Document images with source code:
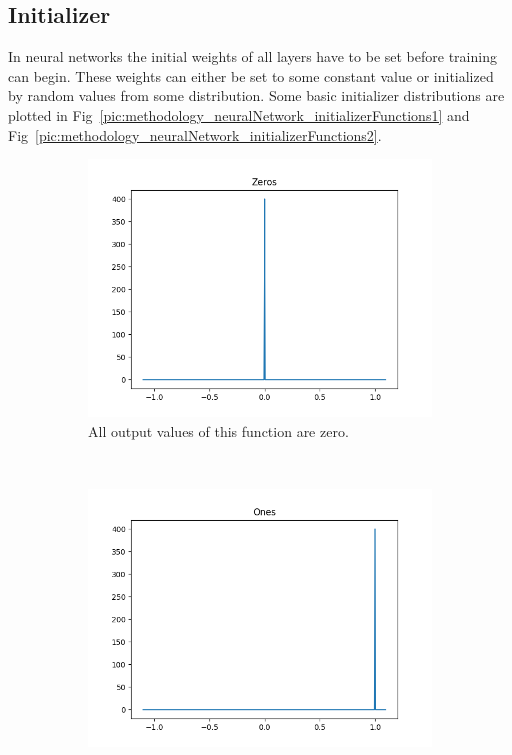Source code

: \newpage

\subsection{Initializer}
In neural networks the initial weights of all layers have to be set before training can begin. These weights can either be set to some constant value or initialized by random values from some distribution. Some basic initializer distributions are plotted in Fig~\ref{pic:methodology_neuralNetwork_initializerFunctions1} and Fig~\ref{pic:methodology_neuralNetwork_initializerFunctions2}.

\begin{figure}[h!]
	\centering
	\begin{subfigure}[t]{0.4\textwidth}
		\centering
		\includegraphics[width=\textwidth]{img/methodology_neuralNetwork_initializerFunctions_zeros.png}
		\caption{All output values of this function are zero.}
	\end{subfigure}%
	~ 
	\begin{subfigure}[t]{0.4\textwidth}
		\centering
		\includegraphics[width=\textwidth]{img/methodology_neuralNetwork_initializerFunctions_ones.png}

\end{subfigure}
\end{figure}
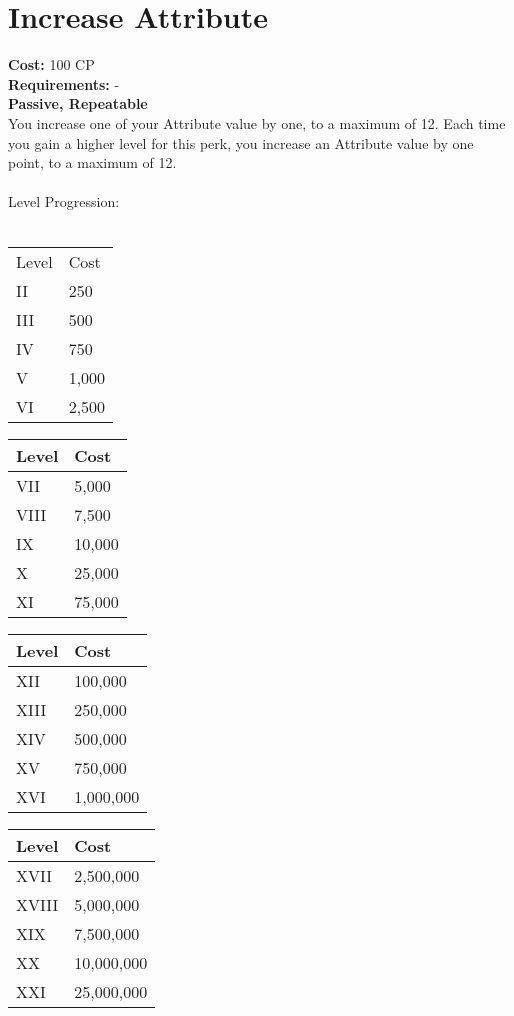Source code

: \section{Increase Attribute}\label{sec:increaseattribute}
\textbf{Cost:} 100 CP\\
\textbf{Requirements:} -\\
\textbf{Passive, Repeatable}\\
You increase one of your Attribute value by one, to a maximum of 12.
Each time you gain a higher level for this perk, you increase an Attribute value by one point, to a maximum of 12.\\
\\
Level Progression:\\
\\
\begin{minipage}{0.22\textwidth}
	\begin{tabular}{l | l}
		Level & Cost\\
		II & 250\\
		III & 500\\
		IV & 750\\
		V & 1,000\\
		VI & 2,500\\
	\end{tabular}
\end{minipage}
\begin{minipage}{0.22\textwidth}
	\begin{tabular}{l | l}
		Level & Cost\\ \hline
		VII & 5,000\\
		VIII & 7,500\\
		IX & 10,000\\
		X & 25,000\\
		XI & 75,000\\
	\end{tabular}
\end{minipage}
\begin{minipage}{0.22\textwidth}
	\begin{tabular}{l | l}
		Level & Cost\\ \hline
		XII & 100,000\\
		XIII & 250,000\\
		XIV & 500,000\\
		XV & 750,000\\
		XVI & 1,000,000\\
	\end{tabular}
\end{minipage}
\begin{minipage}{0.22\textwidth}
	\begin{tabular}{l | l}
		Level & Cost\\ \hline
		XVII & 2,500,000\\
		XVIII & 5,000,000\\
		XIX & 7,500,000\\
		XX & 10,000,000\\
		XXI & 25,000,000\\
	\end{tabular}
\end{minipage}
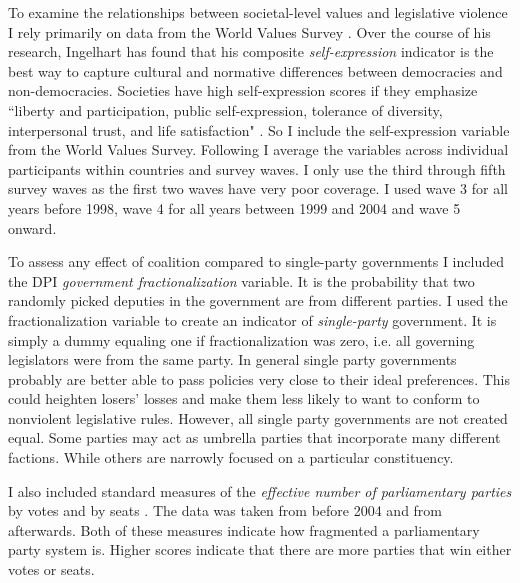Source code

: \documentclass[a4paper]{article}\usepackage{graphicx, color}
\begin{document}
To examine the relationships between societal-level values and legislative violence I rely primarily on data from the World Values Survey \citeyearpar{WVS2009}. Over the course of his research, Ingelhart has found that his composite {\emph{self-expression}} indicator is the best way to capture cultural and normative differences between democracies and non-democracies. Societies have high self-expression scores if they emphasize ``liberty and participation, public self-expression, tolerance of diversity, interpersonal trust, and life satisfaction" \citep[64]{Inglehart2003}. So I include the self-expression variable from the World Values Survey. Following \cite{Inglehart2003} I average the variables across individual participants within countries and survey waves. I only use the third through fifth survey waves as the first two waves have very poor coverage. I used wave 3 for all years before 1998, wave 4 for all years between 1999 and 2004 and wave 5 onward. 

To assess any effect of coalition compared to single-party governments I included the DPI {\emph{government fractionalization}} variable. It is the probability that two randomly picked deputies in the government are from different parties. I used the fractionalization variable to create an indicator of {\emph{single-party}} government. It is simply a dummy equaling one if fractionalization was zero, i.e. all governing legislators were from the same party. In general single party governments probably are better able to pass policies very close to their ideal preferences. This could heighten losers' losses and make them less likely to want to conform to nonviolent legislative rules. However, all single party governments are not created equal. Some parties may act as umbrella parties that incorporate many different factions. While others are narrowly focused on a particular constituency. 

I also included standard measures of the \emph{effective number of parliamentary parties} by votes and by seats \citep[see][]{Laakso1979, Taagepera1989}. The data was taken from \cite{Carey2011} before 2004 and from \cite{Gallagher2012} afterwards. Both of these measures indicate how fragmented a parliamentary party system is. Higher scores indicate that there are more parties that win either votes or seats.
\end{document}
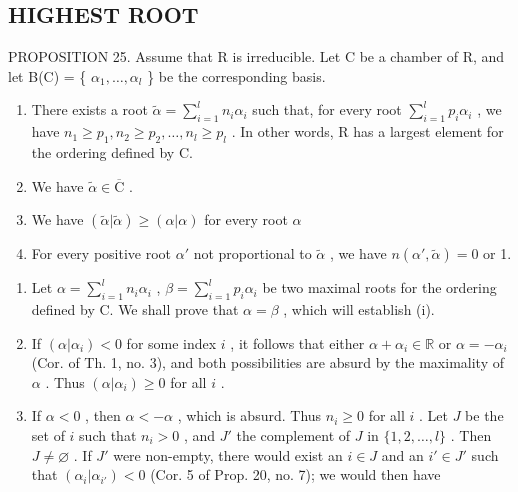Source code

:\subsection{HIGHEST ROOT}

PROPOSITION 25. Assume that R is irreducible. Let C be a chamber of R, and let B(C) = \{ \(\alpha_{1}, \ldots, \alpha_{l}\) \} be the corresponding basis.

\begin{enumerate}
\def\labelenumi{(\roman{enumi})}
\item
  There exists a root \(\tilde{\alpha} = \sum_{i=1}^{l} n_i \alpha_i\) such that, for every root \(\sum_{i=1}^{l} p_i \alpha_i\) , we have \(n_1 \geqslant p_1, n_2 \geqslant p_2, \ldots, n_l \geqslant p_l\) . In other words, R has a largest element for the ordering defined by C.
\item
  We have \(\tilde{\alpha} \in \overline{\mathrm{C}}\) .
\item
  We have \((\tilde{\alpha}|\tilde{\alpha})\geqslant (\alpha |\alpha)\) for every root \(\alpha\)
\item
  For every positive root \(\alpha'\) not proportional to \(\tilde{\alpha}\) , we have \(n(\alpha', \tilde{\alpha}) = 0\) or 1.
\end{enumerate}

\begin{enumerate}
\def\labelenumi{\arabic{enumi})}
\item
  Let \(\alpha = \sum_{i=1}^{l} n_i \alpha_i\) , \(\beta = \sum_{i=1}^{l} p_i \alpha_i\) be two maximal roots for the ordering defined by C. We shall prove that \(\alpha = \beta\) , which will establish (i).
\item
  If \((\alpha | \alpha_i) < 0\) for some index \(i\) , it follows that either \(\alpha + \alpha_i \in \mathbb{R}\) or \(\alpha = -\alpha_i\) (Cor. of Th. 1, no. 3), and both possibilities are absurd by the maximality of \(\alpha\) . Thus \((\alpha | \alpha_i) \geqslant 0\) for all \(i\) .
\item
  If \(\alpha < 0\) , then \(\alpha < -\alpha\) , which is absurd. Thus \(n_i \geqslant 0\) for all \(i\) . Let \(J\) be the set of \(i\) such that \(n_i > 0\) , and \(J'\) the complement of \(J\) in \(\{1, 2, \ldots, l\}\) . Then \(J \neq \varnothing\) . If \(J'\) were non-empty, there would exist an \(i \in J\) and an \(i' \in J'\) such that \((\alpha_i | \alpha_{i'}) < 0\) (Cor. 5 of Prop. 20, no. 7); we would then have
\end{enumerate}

Your goal: Each record above needs to be retyped exactly, without any pictures.

Result of the exercise:
Source code

: \newpage

\subsection{Initializer}
In neural networks the initial weights of all layers have to be set before training can begin. These weights can either be set to some constant value or initialized by random values from some distribution. Some basic initializer distributions are plotted in Fig~\ref{pic:methodology_neuralNetwork_initializerFunctions1} and Fig~\ref{pic:methodology_neuralNetwork_initializerFunctions2}.

\begin{figure}[h!]
	\centering
	\begin{subfigure}[t]{0.4\textwidth}
		\centering
		\includegraphics[width=\textwidth]{img/methodology_neuralNetwork_initializerFunctions_zeros.png}
		\caption{All output values of this function are zero.}
	\end{subfigure}%
	~ 
	\begin{subfigure}[t]{0.4\textwidth}
		\centering
		\includegraphics[width=\textwidth]{img/methodology_neuralNetwork_initializerFunctions_ones.png}

\end{subfigure}
\end{figure}
Source code

: \section{Increase Attribute}\label{sec:increaseattribute}
\textbf{Cost:} 100 CP\\
\textbf{Requirements:} -\\
\textbf{Passive, Repeatable}\\
You increase one of your Attribute value by one, to a maximum of 12.
Each time you gain a higher level for this perk, you increase an Attribute value by one point, to a maximum of 12.\\
\\
Level Progression:\\
\\
\begin{minipage}{0.22\textwidth}
	\begin{tabular}{l | l}
		Level & Cost\\
		II & 250\\
		III & 500\\
		IV & 750\\
		V & 1,000\\
		VI & 2,500\\
	\end{tabular}
\end{minipage}
\begin{minipage}{0.22\textwidth}
	\begin{tabular}{l | l}
		Level & Cost\\ \hline
		VII & 5,000\\
		VIII & 7,500\\
		IX & 10,000\\
		X & 25,000\\
		XI & 75,000\\
	\end{tabular}
\end{minipage}
\begin{minipage}{0.22\textwidth}
	\begin{tabular}{l | l}
		Level & Cost\\ \hline
		XII & 100,000\\
		XIII & 250,000\\
		XIV & 500,000\\
		XV & 750,000\\
		XVI & 1,000,000\\
	\end{tabular}
\end{minipage}
\begin{minipage}{0.22\textwidth}
	\begin{tabular}{l | l}
		Level & Cost\\ \hline
		XVII & 2,500,000\\
		XVIII & 5,000,000\\
		XIX & 7,500,000\\
		XX & 10,000,000\\
		XXI & 25,000,000\\
	\end{tabular}
\end{minipage}
Source code

: \documentclass[a4paper]{article}\usepackage{graphicx, color}
\begin{document}
To examine the relationships between societal-level values and legislative violence I rely primarily on data from the World Values Survey \citeyearpar{WVS2009}. Over the course of his research, Ingelhart has found that his composite {\emph{self-expression}} indicator is the best way to capture cultural and normative differences between democracies and non-democracies. Societies have high self-expression scores if they emphasize ``liberty and participation, public self-expression, tolerance of diversity, interpersonal trust, and life satisfaction" \citep[64]{Inglehart2003}. So I include the self-expression variable from the World Values Survey. Following \cite{Inglehart2003} I average the variables across individual participants within countries and survey waves. I only use the third through fifth survey waves as the first two waves have very poor coverage. I used wave 3 for all years before 1998, wave 4 for all years between 1999 and 2004 and wave 5 onward. 

To assess any effect of coalition compared to single-party governments I included the DPI {\emph{government fractionalization}} variable. It is the probability that two randomly picked deputies in the government are from different parties. I used the fractionalization variable to create an indicator of {\emph{single-party}} government. It is simply a dummy equaling one if fractionalization was zero, i.e. all governing legislators were from the same party. In general single party governments probably are better able to pass policies very close to their ideal preferences. This could heighten losers' losses and make them less likely to want to conform to nonviolent legislative rules. However, all single party governments are not created equal. Some parties may act as umbrella parties that incorporate many different factions. While others are narrowly focused on a particular constituency. 

I also included standard measures of the \emph{effective number of parliamentary parties} by votes and by seats \citep[see][]{Laakso1979, Taagepera1989}. The data was taken from \cite{Carey2011} before 2004 and from \cite{Gallagher2012} afterwards. Both of these measures indicate how fragmented a parliamentary party system is. Higher scores indicate that there are more parties that win either votes or seats.
\end{document}
Source code

:\subsection{HIGHEST ROOT}

PROPOSITION 25. Assume that R is irreducible. Let C be a chamber of R, and let B(C) = \{ \(\alpha_{1}, \ldots, \alpha_{l}\) \} be the corresponding basis.

\begin{enumerate}
\def\labelenumi{(\roman{enumi})}
\item
  There exists a root \(\tilde{\alpha} = \sum_{i=1}^{l} n_i \alpha_i\) such that, for every root \(\sum_{i=1}^{l} p_i \alpha_i\) , we have \(n_1 \geqslant p_1, n_2 \geqslant p_2, \ldots, n_l \geqslant p_l\) . In other words, R has a largest element for the ordering defined by C.
\item
  We have \(\tilde{\alpha} \in \overline{\mathrm{C}}\) .
\item
  We have \((\tilde{\alpha}|\tilde{\alpha})\geqslant (\alpha |\alpha)\) for every root \(\alpha\)
\item
  For every positive root \(\alpha'\) not proportional to \(\tilde{\alpha}\) , we have \(n(\alpha', \tilde{\alpha}) = 0\) or 1.
\end{enumerate}

\begin{enumerate}
\def\labelenumi{\arabic{enumi})}
\item
  Let \(\alpha = \sum_{i=1}^{l} n_i \alpha_i\) , \(\beta = \sum_{i=1}^{l} p_i \alpha_i\) be two maximal roots for the ordering defined by C. We shall prove that \(\alpha = \beta\) , which will establish (i).
\item
  If \((\alpha | \alpha_i) < 0\) for some index \(i\) , it follows that either \(\alpha + \alpha_i \in \mathbb{R}\) or \(\alpha = -\alpha_i\) (Cor. of Th. 1, no. 3), and both possibilities are absurd by the maximality of \(\alpha\) . Thus \((\alpha | \alpha_i) \geqslant 0\) for all \(i\) .
\item
  If \(\alpha < 0\) , then \(\alpha < -\alpha\) , which is absurd. Thus \(n_i \geqslant 0\) for all \(i\) . Let \(J\) be the set of \(i\) such that \(n_i > 0\) , and \(J'\) the complement of \(J\) in \(\{1, 2, \ldots, l\}\) . Then \(J \neq \varnothing\) . If \(J'\) were non-empty, there would exist an \(i \in J\) and an \(i' \in J'\) such that \((\alpha_i | \alpha_{i'}) < 0\) (Cor. 5 of Prop. 20, no. 7); we would then have
\end{enumerate}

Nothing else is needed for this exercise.